[Info-vax] Emulation Performance

Thu Jan 17 16:58:17 EST 2013

On 2013-01-17 21:11:36 +0000, David Froble said:

> First understand, I know nothing ....
> 
> Consider (as far as I know) what an emulator does.  We throw around the 
> phrase "emulate an Alpha" or whatever.  But is it really emulating an 
> Alpha?  Now I'm guessing, and would enjoy reading any corrections, that 
> the hardware is NOT emulated.  What's happening is that the 
> instructions are emulated to give the same result, from the 
> instructions, that the hardware would give.  But what about Out of 
> Order, pipelines, and some of the rather esoteric stuff done in CPUs.  
> It's my guess none of this is present, so the performance from such 
> features is lost even before getting into the overhead of emulating the 
> instructions.

It's up to the authors of the emulators as to the accuracy of the 
emulation they wish to or need to implement.

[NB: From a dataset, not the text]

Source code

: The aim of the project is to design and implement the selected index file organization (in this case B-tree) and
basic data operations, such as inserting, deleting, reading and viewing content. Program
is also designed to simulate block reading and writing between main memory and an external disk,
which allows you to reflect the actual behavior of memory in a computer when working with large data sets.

For OpenVMS, so long as the emulator complies sufficiently closely to 
the Alpha system reference manual (SRM), and the memory and I/O and 
related all look more or less as expected for the target Alpha 
system(s) being emulated, then OpenVMS will run on it.  Getting there 
is no small effort, though.

As for performance, yes, emulators are slow.

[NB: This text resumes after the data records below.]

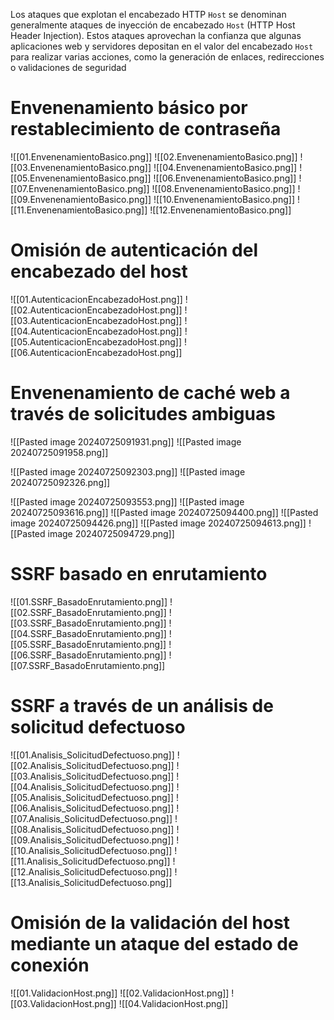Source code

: Los ataques que explotan el encabezado HTTP `Host` se denominan generalmente ataques de inyección de encabezado `Host` (HTTP Host Header Injection). Estos ataques aprovechan la confianza que algunas aplicaciones web y servidores depositan en el valor del encabezado `Host` para realizar varias acciones, como la generación de enlaces, redirecciones o validaciones de seguridad

# Envenenamiento básico por restablecimiento de contraseña

![[01.EnvenenamientoBasico.png]]
![[02.EnvenenamientoBasico.png]]
![[03.EnvenenamientoBasico.png]]
![[04.EnvenenamientoBasico.png]]
![[05.EnvenenamientoBasico.png]]
![[06.EnvenenamientoBasico.png]]
![[07.EnvenenamientoBasico.png]]
![[08.EnvenenamientoBasico.png]]
![[09.EnvenenamientoBasico.png]]
![[10.EnvenenamientoBasico.png]]
![[11.EnvenenamientoBasico.png]]
![[12.EnvenenamientoBasico.png]]

# Omisión de autenticación del encabezado del host

![[01.AutenticacionEncabezadoHost.png]]
![[02.AutenticacionEncabezadoHost.png]]
![[03.AutenticacionEncabezadoHost.png]]
![[04.AutenticacionEncabezadoHost.png]]
![[05.AutenticacionEncabezadoHost.png]]
![[06.AutenticacionEncabezadoHost.png]]

# Envenenamiento de caché web a través de solicitudes ambiguas

![[Pasted image 20240725091931.png]]
![[Pasted image 20240725091958.png]]

![[Pasted image 20240725092303.png]]
![[Pasted image 20240725092326.png]]

![[Pasted image 20240725093553.png]]
![[Pasted image 20240725093616.png]]
![[Pasted image 20240725094400.png]]
![[Pasted image 20240725094426.png]]
![[Pasted image 20240725094613.png]]
![[Pasted image 20240725094729.png]]

# SSRF basado en enrutamiento

![[01.SSRF_BasadoEnrutamiento.png]]
![[02.SSRF_BasadoEnrutamiento.png]]
![[03.SSRF_BasadoEnrutamiento.png]]
![[04.SSRF_BasadoEnrutamiento.png]]
![[05.SSRF_BasadoEnrutamiento.png]]
![[06.SSRF_BasadoEnrutamiento.png]]
![[07.SSRF_BasadoEnrutamiento.png]]
# SSRF a través de un análisis de solicitud defectuoso

![[01.Analisis_SolicitudDefectuoso.png]]
![[02.Analisis_SolicitudDefectuoso.png]]
![[03.Analisis_SolicitudDefectuoso.png]]
![[04.Analisis_SolicitudDefectuoso.png]]
![[05.Analisis_SolicitudDefectuoso.png]]
![[06.Analisis_SolicitudDefectuoso.png]]
![[07.Analisis_SolicitudDefectuoso.png]]
![[08.Analisis_SolicitudDefectuoso.png]]
![[09.Analisis_SolicitudDefectuoso.png]]
![[10.Analisis_SolicitudDefectuoso.png]]
![[11.Analisis_SolicitudDefectuoso.png]]
![[12.Analisis_SolicitudDefectuoso.png]]
![[13.Analisis_SolicitudDefectuoso.png]]


# Omisión de la validación del host mediante un ataque del estado de conexión

![[01.ValidacionHost.png]]
![[02.ValidacionHost.png]]
![[03.ValidacionHost.png]]
![[04.ValidacionHost.png]]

Anybody writing an emulator will be optimizing the snot out of the 
instruction decoder, but you're still looking at a bunch of host 
instructions that will be executed for each Alpha (or VAX or...) 
instruction that gets decoded, plus however much code is needed to 
"execute" the instruction.[1]

More fully emulating — or more correctly emulating or whatever you want 
to call it — a superscalar[2] out-of-order design would require 
multiple cores and some sharing among the cores, or maybe something 
akin to Itanium's instruction bundles and predication.  I'd expect 
emulating out-of-order and superscalar would be less of a benefit than 
an effective JIT 
<http://www.research.ibm.com/trl/projects/jit/index_e.htm>, and a whole 
lot of effort to implement.  With a JIT, getting the code processed 
with fewer instructions than an instruction decoder would require is a 
win, but detecting the hot spots and warming up the JIT adds overhead.  
TANSTAAFL.

An instruction decoder is somewhat analogous to a BASIC interpreter, 
where a JIT is somewhat closer to a BASIC compiler.

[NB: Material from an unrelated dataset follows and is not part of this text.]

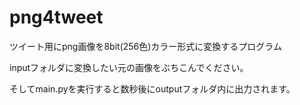 # png4tweet

ツイート用にpng画像を8bit(256色)カラー形式に変換するプログラム

inputフォルダに変換したい元の画像をぶちこんでください。

そしてmain.pyを実行すると数秒後にoutputフォルダ内に出力されます。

Once you get to native instructions and native JIT'd code, then you can 
use the processor-level optimizations that are available in the host 
system hardware.

Related discussions include the JVM, and approaches such as Apple's Rosetta[3].

————
[1] Such as the VAX CRC instruction 
<http://h71000.www7.hp.com/doc/73final/4515/4515pro_026.html#16_cyclicredundancycheckinstruc>, 
if you're emulating a VAX.
[2] <http://en.wikipedia.org/wiki/Superscalar>, which includes a 
picture of a Cray Alpha board.
[3] Rosetta was created by 
<http://thenextweb.com/insider/2011/10/22/how-one-of-apples-most-important-pieces-of-software-came-from-a-small-uk-startup/>. 
 IBM acquired Transitive back in 2008.

-- 
Pure Personal Opinion | HoffmanLabs LLC